[Plain-text document sources]
****************************************

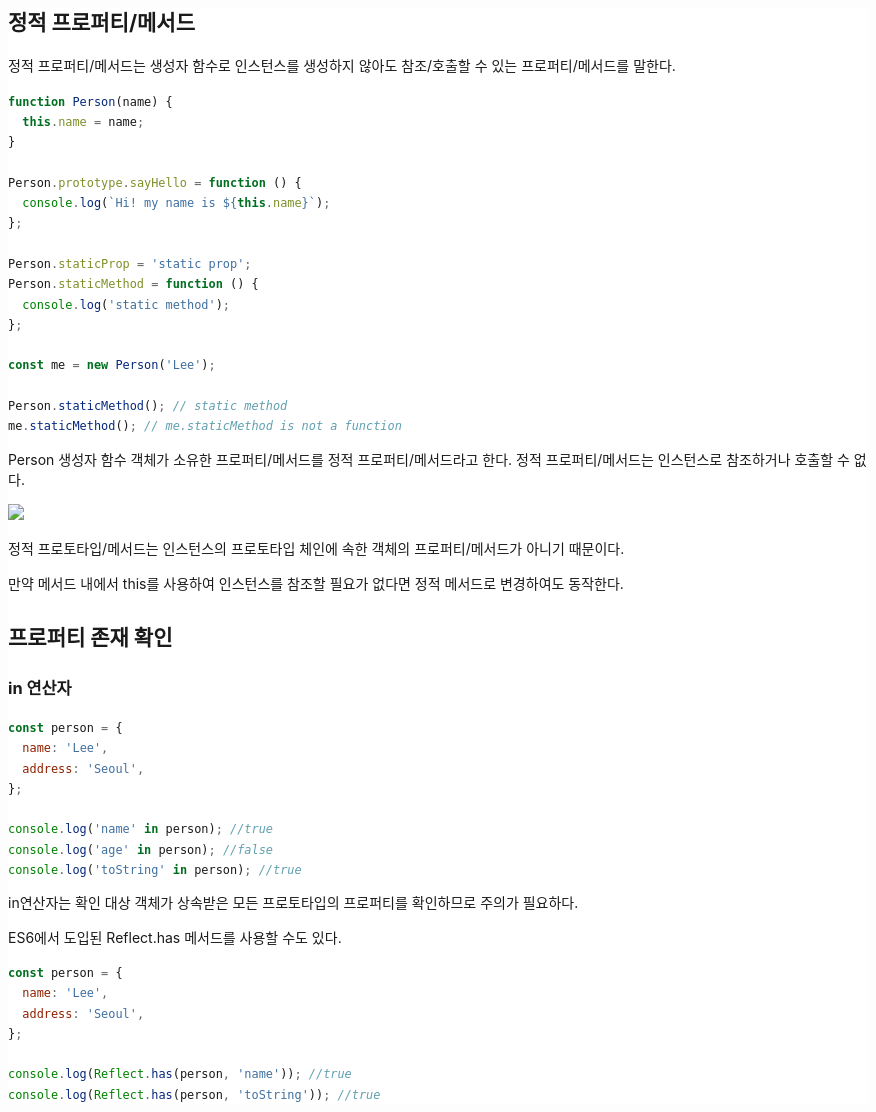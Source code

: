 ## 정적 프로퍼티/메서드

정적 프로퍼티/메서드는 생성자 함수로 인스턴스를 생성하지 않아도 참조/호출할 수 있는 프로퍼티/메서드를 말한다.

```jsx
function Person(name) {
  this.name = name;
}

Person.prototype.sayHello = function () {
  console.log(`Hi! my name is ${this.name}`);
};

Person.staticProp = 'static prop';
Person.staticMethod = function () {
  console.log('static method');
};

const me = new Person('Lee');

Person.staticMethod(); // static method
me.staticMethod(); // me.staticMethod is not a function
```

Person 생성자 함수 객체가 소유한 프로퍼티/메서드를 정적 프로퍼티/메서드라고 한다. 정적 프로퍼티/메서드는 인스턴스로 참조하거나 호출할 수 없다.

![](https://velog.velcdn.com/images/younngg1012/post/53079230-7996-4097-8825-f9ecde045d5a/image.png)

정적 프로토타입/메서드는 인스턴스의 프로토타입 체인에 속한 객체의 프로퍼티/메서드가 아니기 때문이다.

만약 메서드 내에서 this를 사용하여 인스턴스를 참조할 필요가 없다면 정적 메서드로 변경하여도 동작한다.

## 프로퍼티 존재 확인

### in 연산자

```jsx
const person = {
  name: 'Lee',
  address: 'Seoul',
};

console.log('name' in person); //true
console.log('age' in person); //false
console.log('toString' in person); //true
```

in연산자는 확인 대상 객체가 상속받은 모든 프로토타입의 프로퍼티를 확인하므로 주의가 필요하다.

ES6에서 도입된 Reflect.has 메서드를 사용할 수도 있다.

```jsx
const person = {
  name: 'Lee',
  address: 'Seoul',
};

console.log(Reflect.has(person, 'name')); //true
console.log(Reflect.has(person, 'toString')); //true
```
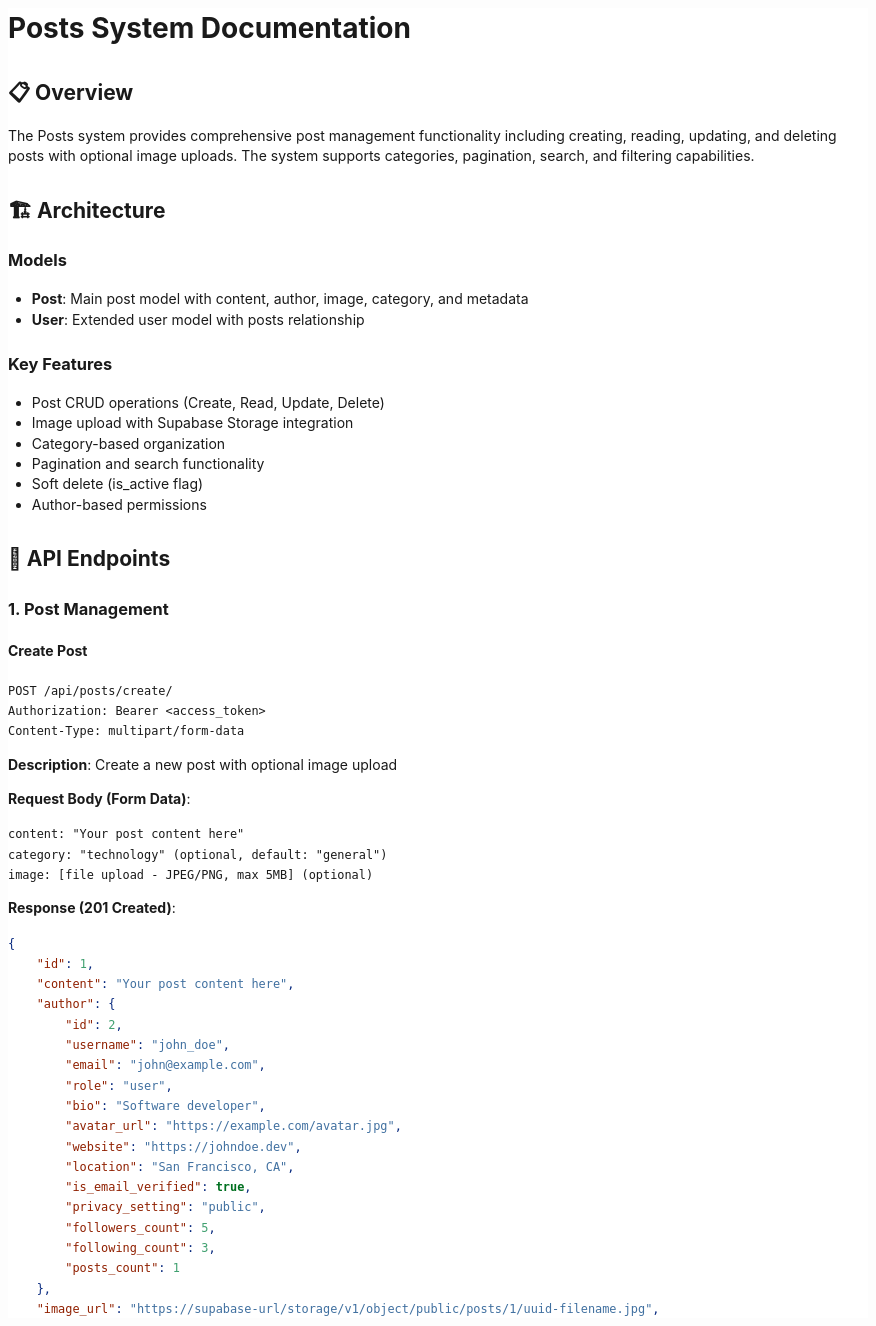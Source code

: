# Posts System Documentation

## 📋 Overview

The Posts system provides comprehensive post management functionality including creating, reading, updating, and deleting posts with optional image uploads. The system supports categories, pagination, search, and filtering capabilities.

## 🏗️ Architecture

### Models
- **Post**: Main post model with content, author, image, category, and metadata
- **User**: Extended user model with posts relationship

### Key Features
- Post CRUD operations (Create, Read, Update, Delete)
- Image upload with Supabase Storage integration
- Category-based organization
- Pagination and search functionality
- Soft delete (is_active flag)
- Author-based permissions

## 🔐 API Endpoints

### 1. Post Management

#### Create Post
```
POST /api/posts/create/
Authorization: Bearer <access_token>
Content-Type: multipart/form-data
```
**Description**: Create a new post with optional image upload

**Request Body (Form Data)**:
```
content: "Your post content here"
category: "technology" (optional, default: "general")
image: [file upload - JPEG/PNG, max 5MB] (optional)
```

**Response (201 Created)**:
```json
{
    "id": 1,
    "content": "Your post content here",
    "author": {
        "id": 2,
        "username": "john_doe",
        "email": "john@example.com",
        "role": "user",
        "bio": "Software developer",
        "avatar_url": "https://example.com/avatar.jpg",
        "website": "https://johndoe.dev",
        "location": "San Francisco, CA",
        "is_email_verified": true,
        "privacy_setting": "public",
        "followers_count": 5,
        "following_count": 3,
        "posts_count": 1
    },
    "image_url": "https://supabase-url/storage/v1/object/public/posts/1/uuid-filename.jpg",
```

****************************************

> _PROBLEM REQUIREMENTS_: The expected output is an exact copy of the lines from the top of the data above through the line containing "## 🔐 API Endpoints", both included, with every picture omitted.

> _ANSWER SPACE_:
Source code

: ## 정적 프로퍼티/메서드

정적 프로퍼티/메서드는 생성자 함수로 인스턴스를 생성하지 않아도 참조/호출할 수 있는 프로퍼티/메서드를 말한다.

```jsx
function Person(name) {
  this.name = name;
}

Person.prototype.sayHello = function () {
  console.log(`Hi! my name is ${this.name}`);
};

Person.staticProp = 'static prop';
Person.staticMethod = function () {
  console.log('static method');
};

const me = new Person('Lee');

Person.staticMethod(); // static method
me.staticMethod(); // me.staticMethod is not a function
```

Person 생성자 함수 객체가 소유한 프로퍼티/메서드를 정적 프로퍼티/메서드라고 한다. 정적 프로퍼티/메서드는 인스턴스로 참조하거나 호출할 수 없다.

![](https://velog.velcdn.com/images/younngg1012/post/53079230-7996-4097-8825-f9ecde045d5a/image.png)

정적 프로토타입/메서드는 인스턴스의 프로토타입 체인에 속한 객체의 프로퍼티/메서드가 아니기 때문이다.

만약 메서드 내에서 this를 사용하여 인스턴스를 참조할 필요가 없다면 정적 메서드로 변경하여도 동작한다.

## 프로퍼티 존재 확인

### in 연산자

```jsx
const person = {
  name: 'Lee',
  address: 'Seoul',
};

console.log('name' in person); //true
console.log('age' in person); //false
console.log('toString' in person); //true
```

in연산자는 확인 대상 객체가 상속받은 모든 프로토타입의 프로퍼티를 확인하므로 주의가 필요하다.

ES6에서 도입된 Reflect.has 메서드를 사용할 수도 있다.

```jsx
const person = {
  name: 'Lee',
  address: 'Seoul',
};

console.log(Reflect.has(person, 'name')); //true
console.log(Reflect.has(person, 'toString')); //true
```
Source code

:# Posts System Documentation

## 📋 Overview

The Posts system provides comprehensive post management functionality including creating, reading, updating, and deleting posts with optional image uploads. The system supports categories, pagination, search, and filtering capabilities.

## 🏗️ Architecture

### Models
- **Post**: Main post model with content, author, image, category, and metadata
- **User**: Extended user model with posts relationship

### Key Features
- Post CRUD operations (Create, Read, Update, Delete)
- Image upload with Supabase Storage integration
- Category-based organization
- Pagination and search functionality
- Soft delete (is_active flag)
- Author-based permissions

## 🔐 API Endpoints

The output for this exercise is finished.